Navigating the future of Malaysia-China relations


Deputy Premier Datuk Amar Dr Sim Kui Hian (seventh left) unveiling the Chinese couplets in conjunction with the 50th anniversary of Malaysia-China diplomatic relations at the Malaysia-China Friendship Park in Kuching. - ZULAZHAR SHEBLEE/The Star

THIS year marks the 50th anniversary of Malaysia and Singapore’s diplomatic ties, which was established on May 31, 1974, and Malaysia became the first country in Asean to establish diplomatic relations with China.

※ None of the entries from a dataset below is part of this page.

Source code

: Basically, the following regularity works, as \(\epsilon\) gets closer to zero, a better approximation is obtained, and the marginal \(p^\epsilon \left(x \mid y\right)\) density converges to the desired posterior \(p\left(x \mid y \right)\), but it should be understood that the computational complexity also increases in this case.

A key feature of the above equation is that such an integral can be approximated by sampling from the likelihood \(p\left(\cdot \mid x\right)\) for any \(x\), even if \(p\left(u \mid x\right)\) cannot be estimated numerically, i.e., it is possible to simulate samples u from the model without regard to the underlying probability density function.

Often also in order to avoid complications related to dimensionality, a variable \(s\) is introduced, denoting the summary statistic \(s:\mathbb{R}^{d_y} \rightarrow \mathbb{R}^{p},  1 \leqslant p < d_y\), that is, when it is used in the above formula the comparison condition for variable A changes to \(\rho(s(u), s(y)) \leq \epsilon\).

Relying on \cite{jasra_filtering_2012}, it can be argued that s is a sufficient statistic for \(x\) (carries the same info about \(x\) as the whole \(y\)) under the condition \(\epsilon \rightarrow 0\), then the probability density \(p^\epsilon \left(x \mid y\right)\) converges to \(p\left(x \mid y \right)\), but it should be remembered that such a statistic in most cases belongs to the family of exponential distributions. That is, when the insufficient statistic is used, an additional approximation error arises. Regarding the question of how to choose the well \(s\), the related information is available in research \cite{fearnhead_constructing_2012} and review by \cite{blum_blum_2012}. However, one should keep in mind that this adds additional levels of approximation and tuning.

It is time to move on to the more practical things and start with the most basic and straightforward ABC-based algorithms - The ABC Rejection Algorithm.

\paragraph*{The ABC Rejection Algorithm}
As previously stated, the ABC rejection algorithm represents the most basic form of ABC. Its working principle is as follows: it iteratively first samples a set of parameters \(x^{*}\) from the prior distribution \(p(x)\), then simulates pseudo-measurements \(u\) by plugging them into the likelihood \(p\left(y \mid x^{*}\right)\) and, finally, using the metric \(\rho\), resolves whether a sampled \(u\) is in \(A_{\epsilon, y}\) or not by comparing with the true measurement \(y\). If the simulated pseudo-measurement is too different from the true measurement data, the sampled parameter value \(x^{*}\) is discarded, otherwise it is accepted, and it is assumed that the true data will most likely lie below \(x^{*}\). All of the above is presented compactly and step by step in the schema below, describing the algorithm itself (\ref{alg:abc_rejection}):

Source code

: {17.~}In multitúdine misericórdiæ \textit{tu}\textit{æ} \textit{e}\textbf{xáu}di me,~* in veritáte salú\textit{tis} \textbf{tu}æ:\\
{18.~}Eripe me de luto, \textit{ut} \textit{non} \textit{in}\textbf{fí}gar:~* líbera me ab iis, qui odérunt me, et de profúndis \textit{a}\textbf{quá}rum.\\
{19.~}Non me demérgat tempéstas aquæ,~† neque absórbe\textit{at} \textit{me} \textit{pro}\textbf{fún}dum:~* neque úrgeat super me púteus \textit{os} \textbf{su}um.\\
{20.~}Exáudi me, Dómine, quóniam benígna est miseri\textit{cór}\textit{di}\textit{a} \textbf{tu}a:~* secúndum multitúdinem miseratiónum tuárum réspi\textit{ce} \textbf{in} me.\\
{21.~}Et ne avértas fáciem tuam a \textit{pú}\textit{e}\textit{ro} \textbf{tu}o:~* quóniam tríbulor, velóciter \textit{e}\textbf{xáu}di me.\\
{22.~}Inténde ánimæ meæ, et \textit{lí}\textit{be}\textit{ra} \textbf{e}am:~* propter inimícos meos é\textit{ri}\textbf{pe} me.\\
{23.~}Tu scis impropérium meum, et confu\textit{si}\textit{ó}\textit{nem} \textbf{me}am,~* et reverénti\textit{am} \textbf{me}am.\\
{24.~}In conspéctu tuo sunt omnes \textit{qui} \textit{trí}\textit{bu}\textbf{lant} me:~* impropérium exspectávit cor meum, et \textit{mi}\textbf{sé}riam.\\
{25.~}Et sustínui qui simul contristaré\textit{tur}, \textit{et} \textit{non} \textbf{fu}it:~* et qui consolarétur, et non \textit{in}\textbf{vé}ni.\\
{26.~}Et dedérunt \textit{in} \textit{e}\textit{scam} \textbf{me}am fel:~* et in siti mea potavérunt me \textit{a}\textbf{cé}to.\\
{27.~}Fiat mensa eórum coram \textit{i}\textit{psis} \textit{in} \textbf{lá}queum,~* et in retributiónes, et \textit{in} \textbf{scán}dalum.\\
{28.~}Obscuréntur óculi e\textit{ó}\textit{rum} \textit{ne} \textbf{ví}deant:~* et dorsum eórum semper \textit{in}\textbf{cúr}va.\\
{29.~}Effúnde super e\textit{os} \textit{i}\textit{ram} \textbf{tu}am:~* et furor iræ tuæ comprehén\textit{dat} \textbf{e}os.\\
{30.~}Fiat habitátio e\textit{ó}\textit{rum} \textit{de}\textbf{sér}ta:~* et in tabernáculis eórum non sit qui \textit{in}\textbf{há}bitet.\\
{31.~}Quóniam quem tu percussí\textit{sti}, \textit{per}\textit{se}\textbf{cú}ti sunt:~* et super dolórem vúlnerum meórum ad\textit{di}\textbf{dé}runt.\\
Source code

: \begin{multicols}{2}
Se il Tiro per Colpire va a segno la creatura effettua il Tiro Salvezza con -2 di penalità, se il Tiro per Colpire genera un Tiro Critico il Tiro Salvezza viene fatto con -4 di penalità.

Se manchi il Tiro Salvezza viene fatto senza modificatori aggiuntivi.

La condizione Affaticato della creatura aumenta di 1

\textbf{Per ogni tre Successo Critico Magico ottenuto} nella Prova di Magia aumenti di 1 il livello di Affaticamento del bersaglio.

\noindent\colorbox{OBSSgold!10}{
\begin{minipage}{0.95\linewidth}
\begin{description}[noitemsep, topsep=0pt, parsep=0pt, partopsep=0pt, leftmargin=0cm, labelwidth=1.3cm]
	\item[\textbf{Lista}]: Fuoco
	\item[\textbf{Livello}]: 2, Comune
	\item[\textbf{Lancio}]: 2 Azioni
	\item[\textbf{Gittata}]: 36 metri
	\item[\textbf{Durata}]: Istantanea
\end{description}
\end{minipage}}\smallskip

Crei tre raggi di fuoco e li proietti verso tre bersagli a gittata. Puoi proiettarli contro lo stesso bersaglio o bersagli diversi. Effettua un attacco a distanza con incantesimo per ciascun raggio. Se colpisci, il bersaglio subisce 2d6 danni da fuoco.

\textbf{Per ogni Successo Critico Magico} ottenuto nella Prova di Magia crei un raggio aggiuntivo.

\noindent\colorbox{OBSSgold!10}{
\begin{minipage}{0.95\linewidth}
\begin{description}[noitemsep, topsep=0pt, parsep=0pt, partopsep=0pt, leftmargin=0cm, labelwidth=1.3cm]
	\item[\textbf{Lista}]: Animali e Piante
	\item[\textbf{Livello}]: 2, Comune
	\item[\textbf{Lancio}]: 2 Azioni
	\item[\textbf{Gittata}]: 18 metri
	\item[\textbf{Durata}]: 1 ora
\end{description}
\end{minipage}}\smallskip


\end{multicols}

It also marks the 11th anniversary of the establishment of the China-Malaysia Comprehensive Strategic Partnership, which paved the path to a track of comprehensive, mutual and mature development.

Malaysia’s top leadership has been playing a pivotal role in shaping the evolution of Malaysia-China relations, which has been nurtured and grown over centuries dating back to the era of the Ming Dynasty and the Malacca Sultanate in the 15th Century.

It began with the second Prime Minister Tun Abdul Razak’s exemplary contribution in initiating diplomatic ties with China, laying the path towards a milestone in normalising Malaysia-China bilateral relations.

Throughout the 1980s, 1990s and up to 2003, the fourth Prime Minister Tun Dr Mahathir Mohamad double-downed on the government’s efforts in strengthening relations with China, focusing on economic cooperation and investments.

When the 1997-1998 Asian Financial Crisis hit the region, some commented that Dr Mahathir had appreciated China’s resistance to its yuan’s devaluation pressures and had helped Asian economies to recover. Malaysia had worked together with other Asean countries to develop the relations between Asean and China, with China becoming a full dialogue partner with the regional bloc in 1996.

Malaysia supported China’s accession into the World Trade Organisation (WTO) in 2001. The Asean-China Free Trade Area (ACFTA) agreement was signed on Nov 5, 2003 and subsequently upgraded to ACFTA 2.0 in 2008, and is currently negotiating for ACFTA 3.0 to be concluded by end-2024.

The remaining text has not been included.